- **Task goal**:
Count the lines in the records below that contain the word "date", and give that figure alone.

(Pictures paired with source code)
——

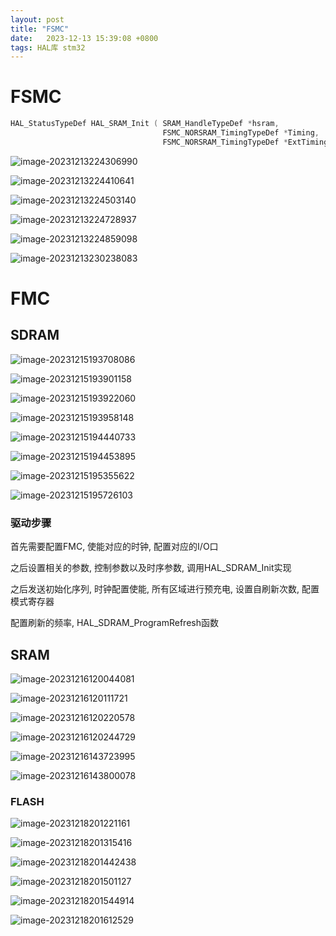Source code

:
 ```yaml
---
layout: post
title: "FSMC" 
date:   2023-12-13 15:39:08 +0800
tags: HAL库 stm32
---
```


# FSMC

```c
HAL_StatusTypeDef HAL_SRAM_Init ( SRAM_HandleTypeDef *hsram, 
                                  FSMC_NORSRAM_TimingTypeDef *Timing, 
                                  FSMC_NORSRAM_TimingTypeDef *ExtTiming)
```

![image-20231213224306990](https://picture-01-1316374204.cos.ap-beijing.myqcloud.com/image/202312132243053.png)

![image-20231213224410641](https://picture-01-1316374204.cos.ap-beijing.myqcloud.com/image/202312132244746.png)

![image-20231213224503140](https://picture-01-1316374204.cos.ap-beijing.myqcloud.com/image/202312132245238.png)

![image-20231213224728937](https://picture-01-1316374204.cos.ap-beijing.myqcloud.com/image/202312132247013.png)

![image-20231213224859098](https://picture-01-1316374204.cos.ap-beijing.myqcloud.com/image/202312132248181.png)

![image-20231213230238083](https://picture-01-1316374204.cos.ap-beijing.myqcloud.com/image/202312132302144.png)

# FMC

## SDRAM

![image-20231215193708086](https://picture-01-1316374204.cos.ap-beijing.myqcloud.com/image/202312151938907.png)

![image-20231215193901158](https://picture-01-1316374204.cos.ap-beijing.myqcloud.com/image/202312151939235.png)

![image-20231215193922060](https://picture-01-1316374204.cos.ap-beijing.myqcloud.com/image/202312151939145.png)

![image-20231215193958148](https://picture-01-1316374204.cos.ap-beijing.myqcloud.com/image/202312151939237.png)

![image-20231215194440733](https://picture-01-1316374204.cos.ap-beijing.myqcloud.com/image/202312151944801.png)

![image-20231215194453895](https://picture-01-1316374204.cos.ap-beijing.myqcloud.com/image/202312151944944.png)

![image-20231215195355622](https://picture-01-1316374204.cos.ap-beijing.myqcloud.com/image/202312151953681.png)

![image-20231215195726103](https://picture-01-1316374204.cos.ap-beijing.myqcloud.com/image/202312151957162.png)

### 驱动步骤

首先需要配置FMC, 使能对应的时钟, 配置对应的I/O口

之后设置相关的参数, 控制参数以及时序参数, 调用HAL_SDRAM_Init实现

之后发送初始化序列, 时钟配置使能, 所有区域进行预充电, 设置自刷新次数, 配置模式寄存器

配置刷新的频率, HAL_SDRAM_ProgramRefresh函数

## SRAM

![image-20231216120044081](https://picture-01-1316374204.cos.ap-beijing.myqcloud.com/image/202312161200150.png)

![image-20231216120111721](https://picture-01-1316374204.cos.ap-beijing.myqcloud.com/image/202312161201749.png)

![image-20231216120220578](https://picture-01-1316374204.cos.ap-beijing.myqcloud.com/image/202312161202675.png)

![image-20231216120244729](https://picture-01-1316374204.cos.ap-beijing.myqcloud.com/image/202312161202786.png)

![image-20231216143723995](https://picture-01-1316374204.cos.ap-beijing.myqcloud.com/image/202312161437065.png)

![image-20231216143800078](https://picture-01-1316374204.cos.ap-beijing.myqcloud.com/image/202312161438122.png)

### FLASH

![image-20231218201221161](https://picture-01-1316374204.cos.ap-beijing.myqcloud.com/image/202312182012224.png)

![image-20231218201315416](https://picture-01-1316374204.cos.ap-beijing.myqcloud.com/image/202312182013472.png)

![image-20231218201442438](https://picture-01-1316374204.cos.ap-beijing.myqcloud.com/image/202312182014498.png)

![image-20231218201501127](https://picture-01-1316374204.cos.ap-beijing.myqcloud.com/image/202312182015195.png)

![image-20231218201544914](https://picture-01-1316374204.cos.ap-beijing.myqcloud.com/image/202312182015970.png)

![image-20231218201612529](https://picture-01-1316374204.cos.ap-beijing.myqcloud.com/image/202312182016588.png)

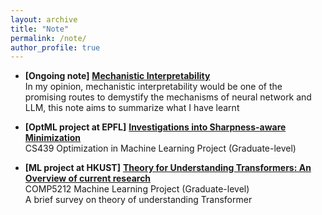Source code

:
 ```yaml
---
layout: archive
title: "Note"
permalink: /note/
author_profile: true
---
```


- **[Ongoing note]** [**Mechanistic Interpretability**](https://www.overleaf.com/read/svcdvthkbqqd#906f50)
<br /> In my opinion, mechanistic interpretability would be one of the promising routes to demystify the mechanisms of neural network and LLM, this note aims to summarize what I have learnt

- **[OptML project at EPFL]** [**Investigations into Sharpness-aware Minimization**](../files/CS439_final_report.pdf)
<br /> CS439 Optimization in Machine Learning Project (Graduate-level)

- **[ML project at HKUST]** [**Theory for Understanding Transformers: An Overview of current research**](../files/comp5212.pdf)
<br /> COMP5212 Machine Learning Project (Graduate-level)
<br /> A brief survey on theory of understanding Transformer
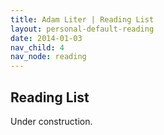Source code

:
 ```yaml
---
title: Adam Liter | Reading List
layout: personal-default-reading
date: 2014-01-03
nav_child: 4
nav_node: reading
---
```


## Reading List

Under construction.

<!--
This reading list serves a few purposes. Primarily, it's a handy means for me to keep track of things that I want to read in addition to being a reminder to myself to (!actually) read them. I thought I would put it on the internet in case anyone is interested in knowing what I'm reading and would recommend reading.

Once finished, if I do a writeup of what I read that I feel like sharing, I'll add a link to either a blog post or a handout about that particular reading, if anyone is interested. Though, again, these will likely be primarily for my own benefit, should I wish to revisit that work in the future.

Things are organized (more or less) by topic and then alphabetically.

### Currently reading

- Pietroski, Paul M. 2006. *Events and semantic architecture*. Oxford, UK: Oxford University Press paperback edn.

### Activism

### Linguistics

### Philosophy

-->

——

- **Result below**:
2